Tianjin in Seven Parts
I.
Tianjin
is a city of smoke and water. There is a grey cloud of - dust? soot from the factories? no stars
greet you at night, no clouds streak the sky with their pale scatterings of vapor.
It is a city of lakes that lie, because Tianjin is a desert city, and no rain
falls onto the dry dust of the streets and the blanket of haze that smothers even the brightest sunshine.
Everything is grey.
Tianjin is
a city of water and smoke. There are cold lakes, deep pools like mirrors that
reflect even the quiet in your eyes as you stare out over the vast stillness.
There are no ripples on the water, just as there is no water in the air.

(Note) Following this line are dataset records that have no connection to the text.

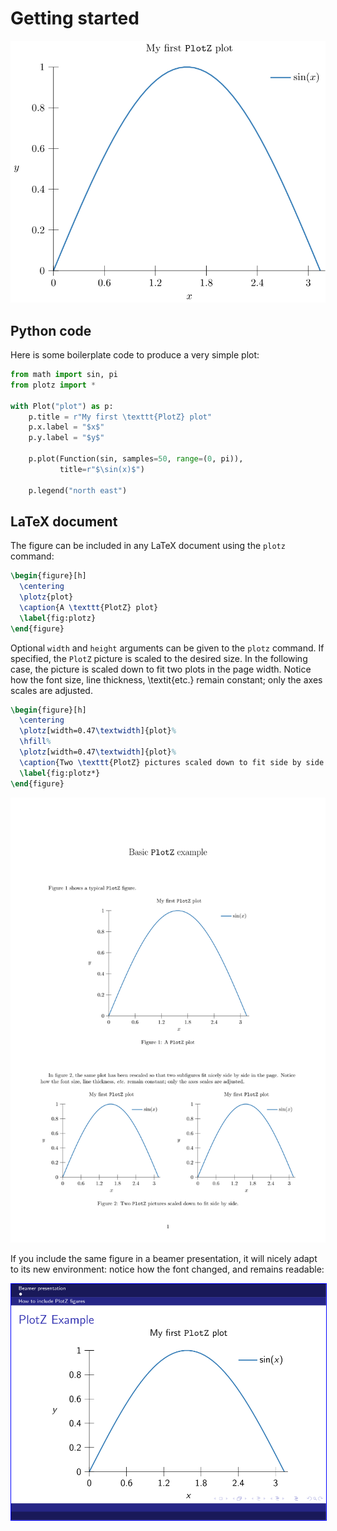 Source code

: # Getting started

<img src="plot.svg?raw=true&sanitize=true"/>

## Python code

Here is some boilerplate code to produce a very simple plot:

<!---plotz include("plot.py") -->
```python
from math import sin, pi
from plotz import *

with Plot("plot") as p:
    p.title = r"My first \texttt{PlotZ} plot"
    p.x.label = "$x$"
    p.y.label = "$y$"

    p.plot(Function(sin, samples=50, range=(0, pi)),
           title=r"$\sin(x)$")

    p.legend("north east")
```
<!---plotz end -->


## LaTeX document

The figure can be included in any LaTeX document using the `plotz` command:

<!---plotz include("document.tex", "%plotz") -->
```latex
\begin{figure}[h]
  \centering
  \plotz{plot}
  \caption{A \texttt{PlotZ} plot}
  \label{fig:plotz}
\end{figure}
```
<!---plotz end -->

Optional `width` and `height` arguments can be given to the `plotz` command. If
specified, the `PlotZ` picture is scaled to the desired size. In the following
case, the picture is scaled down to fit two plots in the page width. Notice how
the font size, line thickness, \textit{etc.} remain constant; only the axes
scales are adjusted.

<!---plotz include("document.tex", "%plotz*") -->
```latex
\begin{figure}[h]
  \centering
  \plotz[width=0.47\textwidth]{plot}%
  \hfill%
  \plotz[width=0.47\textwidth]{plot}%
  \caption{Two \texttt{PlotZ} pictures scaled down to fit side by side.}
  \label{fig:plotz*}
\end{figure}
```
<!---plotz end -->

<img src="document.svg?raw=true&sanitize=true"/>


If you include the same figure in a beamer presentation, it will nicely adapt to
its new environment: notice how the font changed, and remains readable:

<img src="presentation.svg?raw=true&sanitize=true" style="border: 1px solid blue"/>
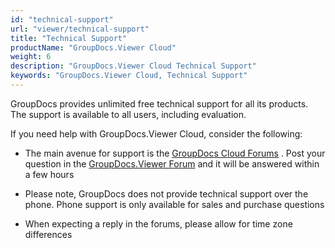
 ```yaml
---
id: "technical-support"
url: "viewer/technical-support"
title: "Technical Support"
productName: "GroupDocs.Viewer Cloud"
weight: 6
description: "GroupDocs.Viewer Cloud Technical Support"
keywords: "GroupDocs.Viewer Cloud, Technical Support"
---
```


GroupDocs provides unlimited free technical support for all its products. The support is available to all users, including evaluation.

If you need help with GroupDocs.Viewer Cloud, consider the following:

* The main avenue for support is the [GroupDocs Cloud Forums](https://forum.groupdocs.cloud/) . Post your question in the [GroupDocs.Viewer Forum](https://forum.groupdocs.cloud/c/viewer) and it will be answered within a few hours

* Please note, GroupDocs does not provide technical support over the phone. Phone support is only available for sales and purchase questions

* When expecting a reply in the forums, please allow for time zone differences

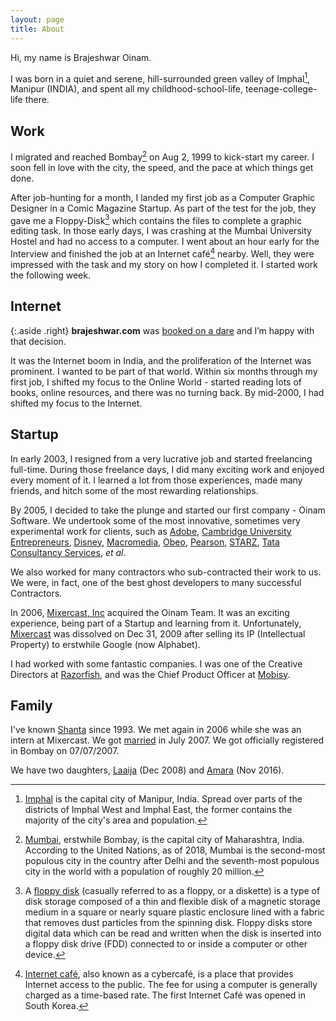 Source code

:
 ```yaml
---
layout: page
title: About
---
```


Hi, my name is Brajeshwar Oinam.

I was born in a quiet and serene, hill-surrounded green valley of Imphal[^Imphal], Manipur (INDIA), and spent all my childhood-school-life, teenage-college-life there.

## Work

I migrated and reached Bombay[^Bombay] on Aug 2, 1999 to kick-start my career. I soon fell in love with the city, the speed, and the pace at which things get done.

After job-hunting for a month, I landed my first job as a Computer Graphic Designer in a Comic Magazine Startup. As part of the test for the job, they gave me a Floppy-Disk[^Floppy-Disk] which contains the files to complete a graphic editing task. In those early days, I was crashing at the Mumbai University Hostel and had no access to a computer. I went about an hour early for the Interview and finished the job at an Internet café[^InternetCafe] nearby. Well, they were impressed with the task and my story on how I completed it. I started work the following week.

## Internet

{:.aside .right}
**brajeshwar.com** was [booked on a dare](/about/brajeshwar.com/) and I’m happy with that decision.

It was the Internet boom in India, and the proliferation of the Internet was prominent. I wanted to be part of that world. Within six months through my first job, I shifted my focus to the Online World - started reading lots of books, online resources, and there was no turning back. By mid-2000, I had shifted my focus to the Internet.

## Startup

In early 2003, I resigned from a very lucrative job and started freelancing full-time. During those freelance days, I did many exciting work and enjoyed every moment of it. I learned a lot from those experiences, made many friends, and hitch some of the most rewarding relationships.

By 2005, I decided to take the plunge and started our first company - Oinam Software. We undertook some of the most innovative, sometimes very experimental work for clients, such as
[Adobe](https://www.adobe.com),
[Cambridge University Entrepreneurs](http://www.cue.org.uk/),
[Disney](http://disney.com/),
[Macromedia](https://en.wikipedia.org/wiki/Macromedia),
[Obeo](http://obeo.com/),
[Pearson](https://www.pearson.com/us/),
[STARZ](http://www.starz.com/),
[Tata Consultancy Services](https://www.tcs.com),
*et al*.

We also worked for many contractors who sub-contracted their work to us. We were, in fact, one of the best ghost developers to many successful Contractors.

In 2006, [Mixercast, Inc](https://www.linkedin.com/company/167518) acquired the Oinam Team. It was an exciting experience, being part of a Startup and learning from it. Unfortunately, [Mixercast](http://www.crunchbase.com/company/mixercast) was dissolved on Dec 31, 2009 after selling its IP (Intellectual Property) to erstwhile Google (now Alphabet).

I had worked with some fantastic companies. I was one of the Creative Directors at [Razorfish](https://www.razorfish.com), and was the Chief Product Officer at [Mobisy](//mobisy.com).

## Family

I've known [Shanta](https://oinam.mom) since 1993. We met again in 2006 while she was an intern at Mixercast. We got [married](/2007/brajeshwar-and-shanta-got-married-on-07-07-07/) in July 2007. We got officially registered in Bombay on 07/07/2007.

We have two daughters, [Laaija](https://laaija.com/) (Dec 2008) and [Amara](https://amara.oinam.com/) (Nov 2016).

[^Imphal]: [Imphal](https://en.wikipedia.org/wiki/Imphal) is the capital city of Manipur, India. Spread over parts of the districts of Imphal West and Imphal East, the former contains the majority of the city's area and population.

[^Bombay]: [Mumbai](https://en.wikipedia.org/wiki/Mumbai), erstwhile Bombay, is the capital city of Maharashtra, India. According to the United Nations, as of 2018, Mumbai is the second-most populous city in the country after Delhi and the seventh-most populous city in the world with a population of roughly 20 million.

[^Floppy-Disk]: A [floppy disk](https://en.wikipedia.org/wiki/Floppy_disk) (casually referred to as a floppy, or a diskette) is a type of disk storage composed of a thin and flexible disk of a magnetic storage medium in a square or nearly square plastic enclosure lined with a fabric that removes dust particles from the spinning disk. Floppy disks store digital data which can be read and written when the disk is inserted into a floppy disk drive (FDD) connected to or inside a computer or other device.

[^InternetCafe]: [Internet café](https://en.wikipedia.org/wiki/Internet_café), also known as a cybercafé, is a place that provides Internet access to the public. The fee for using a computer is generally charged as a time-based rate. The first Internet Café was opened in South Korea.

Everything is grey. The lakes are dark and murky. Everything is grey.
II.
I came
expecting snow, expecting cold. I got the second part of it. The November chill
has seeped into my sore bones and my dry cracking skin. The cold greets my face
with a kiss as I step out of the hotel into the grey morning. There is a
blankness to the cold, unlike the gunmetal feeling of a city winter or the
fresh pine of a forest. There is nothingness, the smell of smoke, gray dust in
your nose.
The
tallest landmark in the city is the Tianjin TV Tower, a concrete spire sitting
in the middle of a dark pool where fountains strike up a water show every
night. The Saturday I came in and tasted the first cold of Northern China, I
walked to the TV tower enjoying the numbness of my ears and the deep deep
silence that the wool cap over them brings.
I had
hoped my footsteps would crunch with a new fall of hard snow. There is nothing
like snow ungranted. I still look out my window each morning and feel the
disappointment well up from a place behind my stomach into my chest. It’s
amazing how much space nothingness takes up. It’s too much to fill in with mere
words and noise. Noise from Ryan Stiles and Colin Mochrie drawing laughter from
thin air on the TV. Words that don’t come, that dry up in the hungry air before
I speak them.
That
Saturday I walked hard and long, loving the numbness of the city, the way it
drew me in with the sparse beauty of the winter. I had yet to see the dust, the
lines of people’s faces, the way the air did not move.
Illusions,
when seen, die quickly.
III.
Jayce
stays here in the same way that I stay in Guangzhou; on a foreign posting. His
apartment is a far cry from the one I stay in down south. His is a room full of
windows, that open out to a spectacular view of the TV tower and a private lake
and park. He hasn’t had the chance to get into the park yet, but all the same
it’s there for the taking. His breathtaking view extends to the TV tower and a
small grove of trees on an island in the center of the lake. On a clear day you
can see the sunrise. Lately there haven’t been very many clear days. On Sunday
I visited his apartment and we spent the morning taking pictures of ourselves
in winter clothes doing silly poses for a Flash game we would call
“Snoooowww!!”. In the game Jayce throws cartoon-heavy stuff from the top of the
TV tower down onto me and I try to dodge while catching snowflakes. In the
afternoon we take a bus to the city center and spend the day taking pictures of
passersby with his digital camera. People here have never seen a digital
camera; when they see you, they come up to you with an inquisitive smile and
ask you what you’re doing. Since we can’t speak Mandarin, we gesture our way to
a polite exit. In the evening Jayce and sit outside and it must be 5 degrees or
less, and we watch a kid play with an RC motorbike and talk about a movie we
would like to make about our working lives. We have plans, me and Jayce. We
have futures spun out of words; the difference between him and every other
friend I have in the world is, we sometimes make those futures come true.